One of the achievements of electronic media has been the recovery of what may be called the live text. If Gutenberg’s printing press was the museum in which letters came to repose in fossilizing slumber, then the computer woke them all up and brought them back to a special kind of life.
The printing press, which is to say the fixed layout, the mechanical reproduction, the hegemony of the main printed text over marginal inscriptions, glosses, annotations, and corrections, took the beating heart of the manuscript text and locked it in a box.
To produce a printed copy, it was no longer enough to sit down and copy the text, but it was now necessary to amass enough capital to purchase a workshop and enough manpower to operate a press. To create a new edition of a text, it was no longer enough to recopy the text making the required changes to it – but it was now necessary to get editorial approvals from organised institutions. The press led to a stabilization of the text which in previous ages had been more volatile, certainly more precarious, but also more likely to grow unencumbered. A suitable metaphor here is, I think, that of gardening – the manuscript culture was like a woodland made up of various trees and plants, all growing together and also rather chaotically. The age of print was the clearing of the woodland and its replacement with a jardin à la française.
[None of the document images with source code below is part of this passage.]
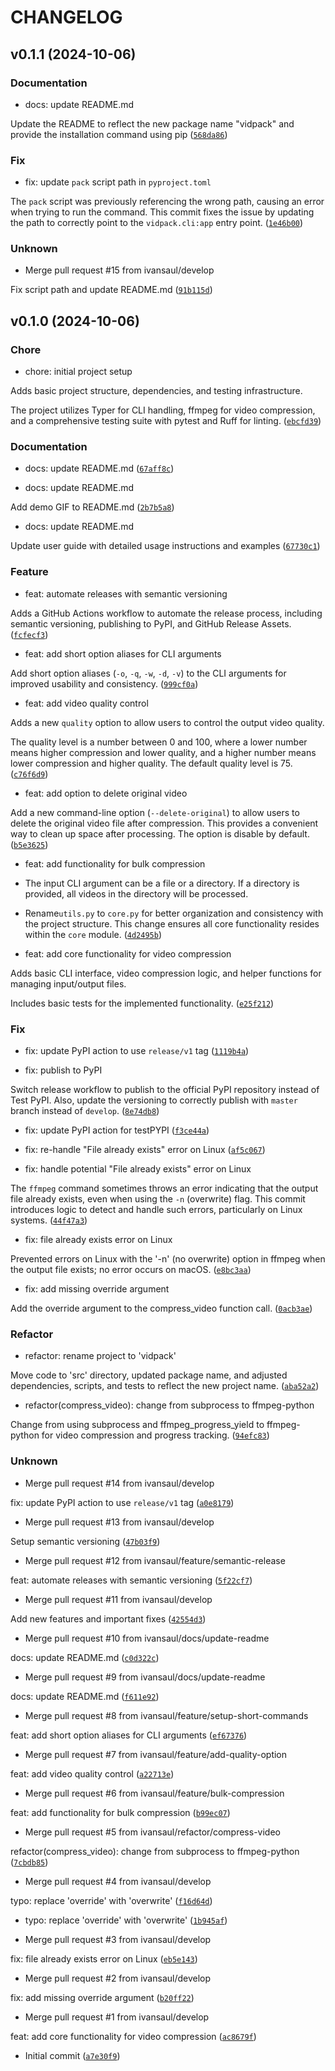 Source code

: # CHANGELOG

## v0.1.1 (2024-10-06)

### Documentation

* docs: update README.md

Update the README to reflect the new package name &#34;vidpack&#34; and provide the installation command using pip ([`568da86`](https://github.com/ivansaul/CLI-Video-Compressor/commit/568da8686a752f457e44087fb349ed16b2cfd6d7))

### Fix

* fix: update `pack` script path in `pyproject.toml`

The `pack` script was previously referencing the wrong path, causing an error when trying to run the command. This commit fixes the issue by updating the path to correctly point to the `vidpack.cli:app` entry point. ([`1e46b00`](https://github.com/ivansaul/CLI-Video-Compressor/commit/1e46b0096b1d8e5302e8185e015c48d099a3fdb6))

### Unknown

* Merge pull request #15 from ivansaul/develop

Fix script path and update README.md ([`91b115d`](https://github.com/ivansaul/CLI-Video-Compressor/commit/91b115dbdef19d6ced02a1a9e078eec144d7c93d))

## v0.1.0 (2024-10-06)

### Chore

* chore: initial project setup

Adds basic project structure, dependencies, and testing infrastructure.

The project utilizes Typer for CLI handling, ffmpeg for video compression, and a comprehensive testing suite with pytest and Ruff for linting. ([`ebcfd39`](https://github.com/ivansaul/CLI-Video-Compressor/commit/ebcfd3915822bdab65e86244b15cf3e0b7666ca2))

### Documentation

* docs: update README.md ([`67aff8c`](https://github.com/ivansaul/CLI-Video-Compressor/commit/67aff8c302854e38c83f8c5a483fea2b87e3acb7))

* docs: update README.md

Add demo GIF to README.md ([`2b7b5a8`](https://github.com/ivansaul/CLI-Video-Compressor/commit/2b7b5a86998fd5867f4f07af67793ea03a204eb9))

* docs: update README.md

Update user guide with detailed usage instructions and examples ([`67730c1`](https://github.com/ivansaul/CLI-Video-Compressor/commit/67730c11d2066904f690fbccef9c99daf2d29459))

### Feature

* feat: automate releases with semantic versioning

Adds a GitHub Actions workflow to automate the release process, including semantic versioning, publishing to PyPI, and GitHub Release Assets. ([`fcfecf3`](https://github.com/ivansaul/CLI-Video-Compressor/commit/fcfecf33e806cf4bc062f48b58de18878c00f938))

* feat: add short option aliases for CLI arguments

Add short option aliases (`-o`, `-q`, `-w`, `-d`, `-v`) to the CLI arguments for improved usability and consistency. ([`999cf0a`](https://github.com/ivansaul/CLI-Video-Compressor/commit/999cf0a989fd6bbfae1fd1ca3be6234979656112))

* feat: add video quality control

Adds a new `quality` option to allow users to control the output video quality.

The quality level is a number between 0 and 100, where a lower number means higher compression and lower quality, and a higher number means lower compression and higher quality. The default quality level is 75. ([`c76f6d9`](https://github.com/ivansaul/CLI-Video-Compressor/commit/c76f6d9ee09ec339c5edc308078a69917b892282))

* feat: add option to delete original video

Add a new command-line option (`--delete-original`) to allow users to delete the original video file after compression. This provides a convenient way to clean up space after processing. The option is disable by default. ([`b5e3625`](https://github.com/ivansaul/CLI-Video-Compressor/commit/b5e3625d0a26b1c18094bba6b0db07fa5d840766))

* feat: add functionality for bulk compression

- The input CLI argument can be a file or a directory. If a directory is provided, all videos in the directory will be processed.

- Rename`utils.py` to `core.py` for better organization and consistency with the project structure. This change ensures all core functionality resides within the `core` module. ([`4d2495b`](https://github.com/ivansaul/CLI-Video-Compressor/commit/4d2495b2c65544e7a74e8b997d2478e064d3c03a))

* feat: add core functionality for video compression

Adds basic CLI interface, video compression logic, and helper functions for managing input/output files.

Includes basic tests for the implemented functionality. ([`e25f212`](https://github.com/ivansaul/CLI-Video-Compressor/commit/e25f2122d64d5d37f4564a9277f61ad77927fe13))

### Fix

* fix: update PyPI action to use `release/v1` tag ([`1119b4a`](https://github.com/ivansaul/CLI-Video-Compressor/commit/1119b4ae5fa11ea52df0979e55ad2fe62be6aac3))

* fix: publish to PyPI

Switch release workflow to publish to the official PyPI repository instead of Test PyPI.  Also, update the versioning to correctly publish with `master` branch instead of `develop`. ([`8e74db8`](https://github.com/ivansaul/CLI-Video-Compressor/commit/8e74db8c9b4342fc70ddae196bd765652d3f8ea1))

* fix: update PyPI action for testPYPI ([`f3ce44a`](https://github.com/ivansaul/CLI-Video-Compressor/commit/f3ce44a8989d7185eec007e8b1eef0b96b2a104f))

* fix: re-handle &#34;File already exists&#34; error on Linux ([`af5c067`](https://github.com/ivansaul/CLI-Video-Compressor/commit/af5c0677fa5e6e10a9f58e03ae97f05e312dad79))

* fix: handle potential &#34;File already exists&#34; error on Linux

The `ffmpeg` command sometimes throws an error indicating that the output file already exists, even when using the `-n` (overwrite) flag. This commit introduces logic to detect and handle such errors, particularly on Linux systems. ([`44f47a3`](https://github.com/ivansaul/CLI-Video-Compressor/commit/44f47a34c26486be245091181ba3c0fa7ec4d9a9))

* fix: file already exists error on Linux

Prevented errors on Linux with the &#39;-n&#39; (no overwrite) option in ffmpeg when the output file exists; no error occurs on macOS. ([`e8bc3aa`](https://github.com/ivansaul/CLI-Video-Compressor/commit/e8bc3aa1c4047c94e71df0bf281d4476f7a3a199))

* fix: add missing override argument

Add the override argument to the compress_video function call. ([`0acb3ae`](https://github.com/ivansaul/CLI-Video-Compressor/commit/0acb3ae51474768fbdbd0959d68203ee11c9d9d2))

### Refactor

* refactor: rename project to &#39;vidpack&#39;

Move code to &#39;src&#39; directory, updated package name, and adjusted dependencies, scripts, and tests to reflect the new project name. ([`aba52a2`](https://github.com/ivansaul/CLI-Video-Compressor/commit/aba52a2fe27c9ad1e330875033b0a410175e390f))

* refactor(compress_video): change from subprocess to ffmpeg-python

Change from using subprocess and ffmpeg_progress_yield to ffmpeg-python for video compression and progress tracking. ([`94efc83`](https://github.com/ivansaul/CLI-Video-Compressor/commit/94efc838f055dc72c08c18647a02f268d07fc99a))

### Unknown

* Merge pull request #14 from ivansaul/develop

fix: update PyPI action to use `release/v1` tag ([`a0e8179`](https://github.com/ivansaul/CLI-Video-Compressor/commit/a0e81798a61e2695e8e03c978b1b1e8db01ff196))

* Merge pull request #13 from ivansaul/develop

Setup semantic versioning ([`47b03f9`](https://github.com/ivansaul/CLI-Video-Compressor/commit/47b03f9fce50836f8ed2d948791c73d23ce48097))

* Merge pull request #12 from ivansaul/feature/semantic-release

feat: automate releases with semantic versioning ([`5f22cf7`](https://github.com/ivansaul/CLI-Video-Compressor/commit/5f22cf7fce8503413be98f2c791800ce3dfbfdee))

* Merge pull request #11 from ivansaul/develop

Add new features and important fixes ([`42554d3`](https://github.com/ivansaul/CLI-Video-Compressor/commit/42554d3aa397abc998f32701d32a99312a343c7d))

* Merge pull request #10 from ivansaul/docs/update-readme

docs: update README.md ([`c0d322c`](https://github.com/ivansaul/CLI-Video-Compressor/commit/c0d322cbc2d668cb68ea885707d5de6bedbd7ec6))

* Merge pull request #9 from ivansaul/docs/update-readme

docs: update README.md ([`f611e92`](https://github.com/ivansaul/CLI-Video-Compressor/commit/f611e9279ab71b44ebadae3cd9519dac7bb895ea))

* Merge pull request #8 from ivansaul/feature/setup-short-commands

feat: add short option aliases for CLI arguments ([`ef67376`](https://github.com/ivansaul/CLI-Video-Compressor/commit/ef673764802d5d0a9cf9d41c3eaa54868e30aa21))

* Merge pull request #7 from ivansaul/feature/add-quality-option

feat: add video quality control ([`a22713e`](https://github.com/ivansaul/CLI-Video-Compressor/commit/a22713ed832f994ddcd14a410d05f39cd6828141))

* Merge pull request #6 from ivansaul/feature/bulk-compression

feat: add functionality for bulk compression ([`b99ec07`](https://github.com/ivansaul/CLI-Video-Compressor/commit/b99ec073f8b8ff56353224eefe3e4b90554956b4))

* Merge pull request #5 from ivansaul/refactor/compress-video

refactor(compress_video): change from subprocess to ffmpeg-python ([`7cbdb85`](https://github.com/ivansaul/CLI-Video-Compressor/commit/7cbdb8558742bc941ad34f9389df401cd1bca080))

* Merge pull request #4 from ivansaul/develop

typo: replace &#39;override&#39; with &#39;overwrite&#39; ([`f16d64d`](https://github.com/ivansaul/CLI-Video-Compressor/commit/f16d64d9bed6433e52f506bb9b20215c4dc66b60))

* typo: replace &#39;override&#39; with &#39;overwrite&#39; ([`1b945af`](https://github.com/ivansaul/CLI-Video-Compressor/commit/1b945affc752a839599be0c280dfa564c25a39e9))

* Merge pull request #3 from ivansaul/develop

fix: file already exists error on Linux ([`eb5e143`](https://github.com/ivansaul/CLI-Video-Compressor/commit/eb5e1435417668ce1c8d726ea5805069965c025f))

* Merge pull request #2 from ivansaul/develop

fix: add missing override argument ([`b20ff22`](https://github.com/ivansaul/CLI-Video-Compressor/commit/b20ff22f0576fef258f49ec41f70735c68487222))

* Merge pull request #1 from ivansaul/develop

feat: add core functionality for video compression ([`ac8679f`](https://github.com/ivansaul/CLI-Video-Compressor/commit/ac8679f808218632df3d48c897af1aabe639285b))

* Initial commit ([`a7e30f9`](https://github.com/ivansaul/CLI-Video-Compressor/commit/a7e30f9c1665dc0fd183fc618dde4e7c5425ff4d))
The electronic age of word processors, the internet and social media has brought the woodland back. One of the most significant effects of this development has been the growth of texts clustered around texts in hyperlinked kinship. The organisation of information online is more reminiscent of texts taking up a page of medieval manuscripts, where several texts, commentaries, glosses, translations could co-exist without impoverishing the user experience, than the printed page.